■ Task item ■
With both ends included, repeat exactly the lines of the entries below from the one containing "but it doesn't" down to the one containing "(o *EcRestriction1) GetReferenceId()", and no others.
#### Data for this exercise
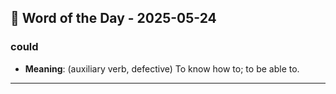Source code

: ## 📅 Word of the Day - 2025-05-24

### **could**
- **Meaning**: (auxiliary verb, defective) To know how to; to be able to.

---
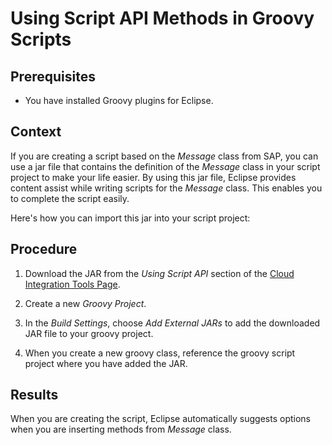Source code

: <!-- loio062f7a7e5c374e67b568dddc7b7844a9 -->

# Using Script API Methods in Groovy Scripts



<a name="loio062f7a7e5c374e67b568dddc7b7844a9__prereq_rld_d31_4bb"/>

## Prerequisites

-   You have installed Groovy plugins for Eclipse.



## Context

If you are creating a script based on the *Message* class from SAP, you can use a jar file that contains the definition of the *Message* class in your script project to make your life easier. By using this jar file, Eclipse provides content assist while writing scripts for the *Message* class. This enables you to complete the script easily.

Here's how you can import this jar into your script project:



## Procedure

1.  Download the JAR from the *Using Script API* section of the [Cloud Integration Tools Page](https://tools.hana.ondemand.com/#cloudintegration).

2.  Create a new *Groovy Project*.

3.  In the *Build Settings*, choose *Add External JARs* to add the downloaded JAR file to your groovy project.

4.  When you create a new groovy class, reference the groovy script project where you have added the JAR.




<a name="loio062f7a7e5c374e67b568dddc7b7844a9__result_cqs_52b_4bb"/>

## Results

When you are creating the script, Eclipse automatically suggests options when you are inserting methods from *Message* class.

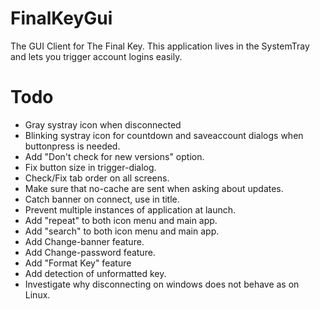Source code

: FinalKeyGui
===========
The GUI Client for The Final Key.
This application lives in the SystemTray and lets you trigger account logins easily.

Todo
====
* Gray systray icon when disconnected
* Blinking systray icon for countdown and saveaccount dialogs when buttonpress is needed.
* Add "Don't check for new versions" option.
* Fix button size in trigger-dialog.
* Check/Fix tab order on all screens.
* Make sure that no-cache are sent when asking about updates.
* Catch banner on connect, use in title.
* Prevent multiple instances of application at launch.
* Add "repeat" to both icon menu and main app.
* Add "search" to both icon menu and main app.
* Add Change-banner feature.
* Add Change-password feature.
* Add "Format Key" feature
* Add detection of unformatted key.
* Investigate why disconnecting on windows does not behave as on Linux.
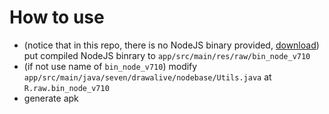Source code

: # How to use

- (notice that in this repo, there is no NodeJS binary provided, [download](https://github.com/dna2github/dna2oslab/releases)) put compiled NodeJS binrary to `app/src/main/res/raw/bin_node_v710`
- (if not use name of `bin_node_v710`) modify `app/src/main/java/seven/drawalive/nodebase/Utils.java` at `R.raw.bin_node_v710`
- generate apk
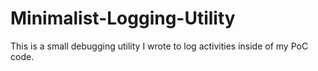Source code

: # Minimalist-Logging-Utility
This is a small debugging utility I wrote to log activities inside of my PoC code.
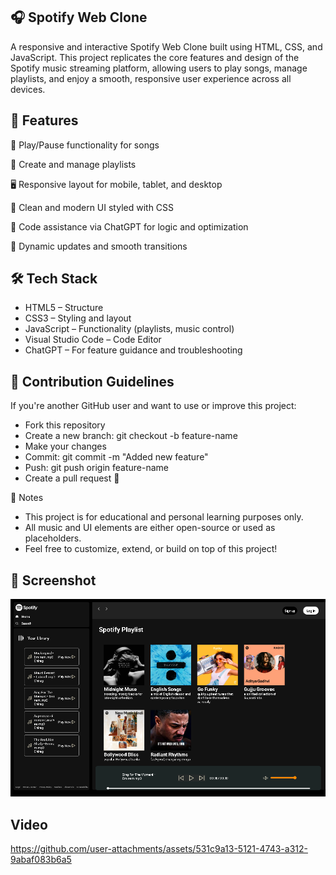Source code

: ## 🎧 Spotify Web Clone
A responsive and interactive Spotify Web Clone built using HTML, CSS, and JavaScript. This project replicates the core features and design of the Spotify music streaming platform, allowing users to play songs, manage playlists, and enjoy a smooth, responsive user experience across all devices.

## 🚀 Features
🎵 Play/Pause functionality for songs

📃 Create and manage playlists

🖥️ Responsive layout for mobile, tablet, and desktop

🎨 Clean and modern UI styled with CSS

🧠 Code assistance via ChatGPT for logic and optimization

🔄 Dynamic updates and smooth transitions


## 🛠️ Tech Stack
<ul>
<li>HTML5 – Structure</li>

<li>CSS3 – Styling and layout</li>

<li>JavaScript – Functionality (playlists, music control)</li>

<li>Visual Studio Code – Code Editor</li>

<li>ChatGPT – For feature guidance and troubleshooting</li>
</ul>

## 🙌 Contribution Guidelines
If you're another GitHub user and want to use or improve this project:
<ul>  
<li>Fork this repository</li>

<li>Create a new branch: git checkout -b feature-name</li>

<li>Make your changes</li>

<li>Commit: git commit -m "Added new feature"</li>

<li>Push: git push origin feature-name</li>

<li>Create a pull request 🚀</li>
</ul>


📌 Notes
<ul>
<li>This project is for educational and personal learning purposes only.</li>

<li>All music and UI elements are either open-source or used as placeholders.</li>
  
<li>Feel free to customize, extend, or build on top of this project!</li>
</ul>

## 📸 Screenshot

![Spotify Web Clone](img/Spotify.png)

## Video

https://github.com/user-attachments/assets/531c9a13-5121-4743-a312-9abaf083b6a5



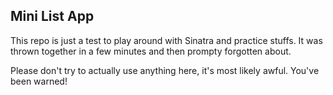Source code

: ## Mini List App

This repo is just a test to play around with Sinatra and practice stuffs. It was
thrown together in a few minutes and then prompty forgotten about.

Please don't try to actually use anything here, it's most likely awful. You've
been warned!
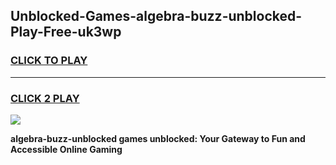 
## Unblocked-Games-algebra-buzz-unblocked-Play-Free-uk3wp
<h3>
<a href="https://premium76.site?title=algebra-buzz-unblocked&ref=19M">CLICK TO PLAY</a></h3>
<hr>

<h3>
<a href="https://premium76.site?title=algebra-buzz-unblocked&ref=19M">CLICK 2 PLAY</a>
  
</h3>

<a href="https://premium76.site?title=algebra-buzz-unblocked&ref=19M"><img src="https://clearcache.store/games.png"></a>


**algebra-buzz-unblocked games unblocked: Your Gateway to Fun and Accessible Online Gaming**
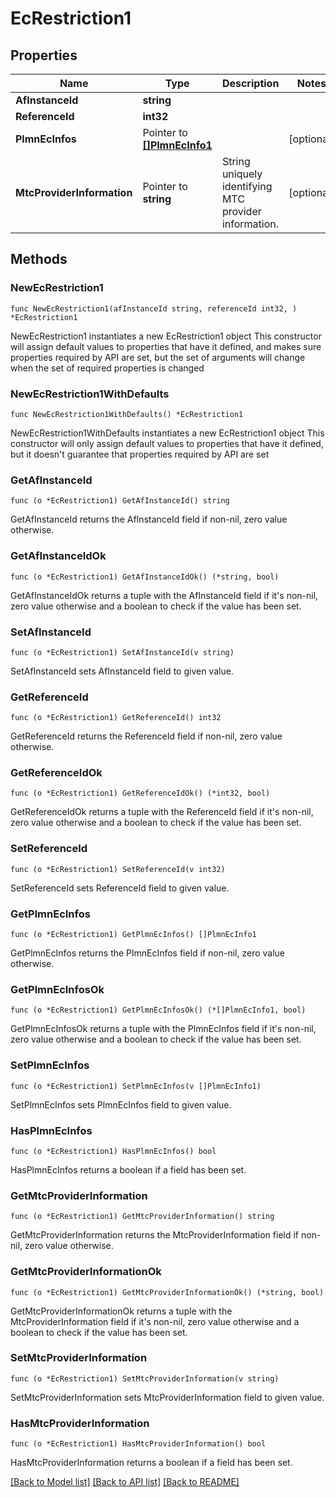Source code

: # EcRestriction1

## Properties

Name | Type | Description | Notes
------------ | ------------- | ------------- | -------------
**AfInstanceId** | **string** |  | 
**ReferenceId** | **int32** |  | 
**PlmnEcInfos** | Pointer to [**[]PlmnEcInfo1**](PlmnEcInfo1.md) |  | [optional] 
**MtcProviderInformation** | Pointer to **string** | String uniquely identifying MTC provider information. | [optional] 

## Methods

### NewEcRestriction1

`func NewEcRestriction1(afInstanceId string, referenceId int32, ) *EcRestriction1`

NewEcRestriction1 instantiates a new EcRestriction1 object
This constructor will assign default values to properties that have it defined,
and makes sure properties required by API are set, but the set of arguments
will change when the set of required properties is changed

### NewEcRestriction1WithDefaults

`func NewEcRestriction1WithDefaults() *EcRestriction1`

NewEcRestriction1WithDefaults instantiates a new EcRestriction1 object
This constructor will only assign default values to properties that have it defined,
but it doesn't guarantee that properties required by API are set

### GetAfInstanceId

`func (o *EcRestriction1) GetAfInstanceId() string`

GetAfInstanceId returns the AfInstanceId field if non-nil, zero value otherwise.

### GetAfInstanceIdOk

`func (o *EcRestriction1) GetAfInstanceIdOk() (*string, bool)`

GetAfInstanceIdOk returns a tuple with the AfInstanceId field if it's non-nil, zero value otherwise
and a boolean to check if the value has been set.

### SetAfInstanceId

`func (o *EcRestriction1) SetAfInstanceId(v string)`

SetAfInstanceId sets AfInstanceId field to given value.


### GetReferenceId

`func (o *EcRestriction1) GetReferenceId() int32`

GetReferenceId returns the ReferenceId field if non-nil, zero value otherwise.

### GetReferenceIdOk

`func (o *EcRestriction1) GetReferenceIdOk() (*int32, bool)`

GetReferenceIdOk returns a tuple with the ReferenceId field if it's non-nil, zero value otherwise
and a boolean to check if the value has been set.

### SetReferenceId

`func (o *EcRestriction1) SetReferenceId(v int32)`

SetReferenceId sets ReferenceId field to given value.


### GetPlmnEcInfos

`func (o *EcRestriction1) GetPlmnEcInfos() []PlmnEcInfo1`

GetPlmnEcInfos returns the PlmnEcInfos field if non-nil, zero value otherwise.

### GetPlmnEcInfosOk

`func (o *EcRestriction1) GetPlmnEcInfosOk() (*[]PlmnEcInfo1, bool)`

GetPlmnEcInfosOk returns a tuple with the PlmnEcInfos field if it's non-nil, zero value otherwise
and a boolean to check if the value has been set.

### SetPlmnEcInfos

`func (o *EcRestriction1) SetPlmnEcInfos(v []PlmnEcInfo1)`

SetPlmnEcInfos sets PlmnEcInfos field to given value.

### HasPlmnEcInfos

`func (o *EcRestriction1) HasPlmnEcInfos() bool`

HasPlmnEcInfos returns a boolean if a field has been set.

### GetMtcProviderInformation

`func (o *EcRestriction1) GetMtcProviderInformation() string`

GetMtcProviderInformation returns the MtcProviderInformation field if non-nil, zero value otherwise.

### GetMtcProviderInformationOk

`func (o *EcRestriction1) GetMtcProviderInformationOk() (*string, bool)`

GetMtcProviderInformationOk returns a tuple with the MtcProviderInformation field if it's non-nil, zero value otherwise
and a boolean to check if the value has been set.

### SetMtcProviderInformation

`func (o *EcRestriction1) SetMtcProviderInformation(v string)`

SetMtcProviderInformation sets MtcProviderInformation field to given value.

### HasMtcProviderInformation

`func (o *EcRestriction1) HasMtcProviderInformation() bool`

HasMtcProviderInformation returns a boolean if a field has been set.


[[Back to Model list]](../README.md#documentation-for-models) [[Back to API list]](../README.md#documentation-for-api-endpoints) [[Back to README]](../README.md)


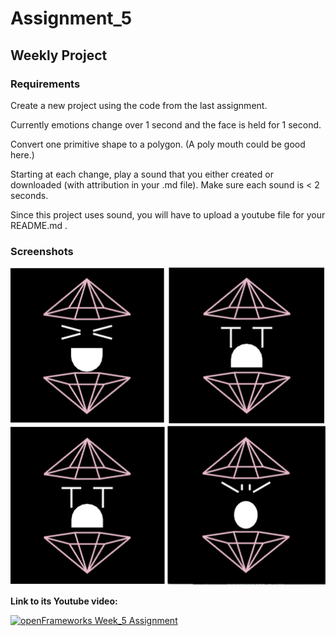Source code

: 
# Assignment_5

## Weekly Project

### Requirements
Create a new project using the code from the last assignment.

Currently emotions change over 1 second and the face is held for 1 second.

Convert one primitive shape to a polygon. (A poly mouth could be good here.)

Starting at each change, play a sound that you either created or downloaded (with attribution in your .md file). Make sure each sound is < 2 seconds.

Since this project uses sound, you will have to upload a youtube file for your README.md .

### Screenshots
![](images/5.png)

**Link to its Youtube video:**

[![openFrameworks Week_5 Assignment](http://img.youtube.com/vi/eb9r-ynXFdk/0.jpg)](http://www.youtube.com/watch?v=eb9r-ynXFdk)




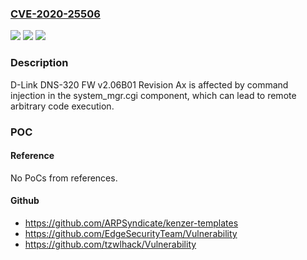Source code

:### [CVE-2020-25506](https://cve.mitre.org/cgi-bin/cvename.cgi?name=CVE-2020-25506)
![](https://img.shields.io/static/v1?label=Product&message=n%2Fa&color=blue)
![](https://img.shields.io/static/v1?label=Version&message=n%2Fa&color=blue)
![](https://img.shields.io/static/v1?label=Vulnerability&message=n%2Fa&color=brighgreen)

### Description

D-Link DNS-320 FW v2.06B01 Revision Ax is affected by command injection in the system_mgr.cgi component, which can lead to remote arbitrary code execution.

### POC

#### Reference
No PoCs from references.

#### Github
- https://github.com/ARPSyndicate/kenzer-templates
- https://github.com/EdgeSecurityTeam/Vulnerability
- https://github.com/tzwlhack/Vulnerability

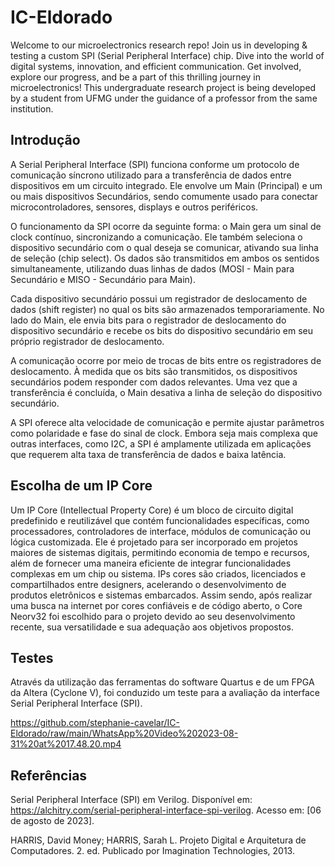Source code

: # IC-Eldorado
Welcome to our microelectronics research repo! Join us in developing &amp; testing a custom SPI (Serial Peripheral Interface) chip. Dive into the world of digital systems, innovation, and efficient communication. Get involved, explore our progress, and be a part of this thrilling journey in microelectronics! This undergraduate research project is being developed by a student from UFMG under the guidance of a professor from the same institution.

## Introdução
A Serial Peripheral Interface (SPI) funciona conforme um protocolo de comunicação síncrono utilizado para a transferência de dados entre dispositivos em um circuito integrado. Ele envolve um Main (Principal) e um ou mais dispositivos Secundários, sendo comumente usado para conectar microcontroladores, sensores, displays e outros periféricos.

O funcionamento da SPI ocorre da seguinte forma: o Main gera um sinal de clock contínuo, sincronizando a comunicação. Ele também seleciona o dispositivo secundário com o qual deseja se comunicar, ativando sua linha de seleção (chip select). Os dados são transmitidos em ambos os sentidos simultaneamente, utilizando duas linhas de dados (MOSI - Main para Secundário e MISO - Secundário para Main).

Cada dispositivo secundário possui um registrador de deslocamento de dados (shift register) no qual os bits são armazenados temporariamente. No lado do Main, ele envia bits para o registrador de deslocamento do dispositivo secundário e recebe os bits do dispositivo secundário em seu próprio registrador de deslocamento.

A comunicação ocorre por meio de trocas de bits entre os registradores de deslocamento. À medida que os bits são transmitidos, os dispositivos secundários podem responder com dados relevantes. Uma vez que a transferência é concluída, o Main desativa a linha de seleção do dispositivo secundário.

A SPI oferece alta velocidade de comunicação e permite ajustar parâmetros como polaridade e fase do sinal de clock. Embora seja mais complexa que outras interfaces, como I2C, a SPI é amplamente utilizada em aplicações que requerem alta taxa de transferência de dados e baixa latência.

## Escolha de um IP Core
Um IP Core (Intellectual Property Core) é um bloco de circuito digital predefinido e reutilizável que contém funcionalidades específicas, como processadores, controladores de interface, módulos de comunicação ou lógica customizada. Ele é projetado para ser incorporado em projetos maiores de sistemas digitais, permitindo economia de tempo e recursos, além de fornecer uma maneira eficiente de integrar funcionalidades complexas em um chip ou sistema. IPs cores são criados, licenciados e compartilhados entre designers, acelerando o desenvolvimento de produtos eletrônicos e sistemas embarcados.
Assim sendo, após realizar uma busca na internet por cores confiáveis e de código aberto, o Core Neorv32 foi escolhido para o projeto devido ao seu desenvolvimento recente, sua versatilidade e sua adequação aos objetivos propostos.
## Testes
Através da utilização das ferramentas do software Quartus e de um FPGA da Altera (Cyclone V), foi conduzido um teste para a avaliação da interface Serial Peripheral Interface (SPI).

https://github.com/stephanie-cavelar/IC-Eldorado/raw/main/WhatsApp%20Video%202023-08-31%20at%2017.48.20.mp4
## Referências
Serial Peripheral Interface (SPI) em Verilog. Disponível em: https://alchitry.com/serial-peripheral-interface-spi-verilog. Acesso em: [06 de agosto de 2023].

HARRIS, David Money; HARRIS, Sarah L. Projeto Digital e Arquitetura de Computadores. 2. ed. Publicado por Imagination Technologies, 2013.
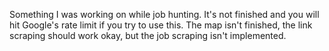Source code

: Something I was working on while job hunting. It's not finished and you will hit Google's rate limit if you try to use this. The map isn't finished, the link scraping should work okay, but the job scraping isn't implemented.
########
■ Exercise output ■
but it doesn't guarantee that properties required by API are set

### GetAfInstanceId

`func (o *EcRestriction1) GetAfInstanceId() string`

GetAfInstanceId returns the AfInstanceId field if non-nil, zero value otherwise.

### GetAfInstanceIdOk

`func (o *EcRestriction1) GetAfInstanceIdOk() (*string, bool)`

GetAfInstanceIdOk returns a tuple with the AfInstanceId field if it's non-nil, zero value otherwise
and a boolean to check if the value has been set.

### SetAfInstanceId

`func (o *EcRestriction1) SetAfInstanceId(v string)`

SetAfInstanceId sets AfInstanceId field to given value.


### GetReferenceId

`func (o *EcRestriction1) GetReferenceId() int32`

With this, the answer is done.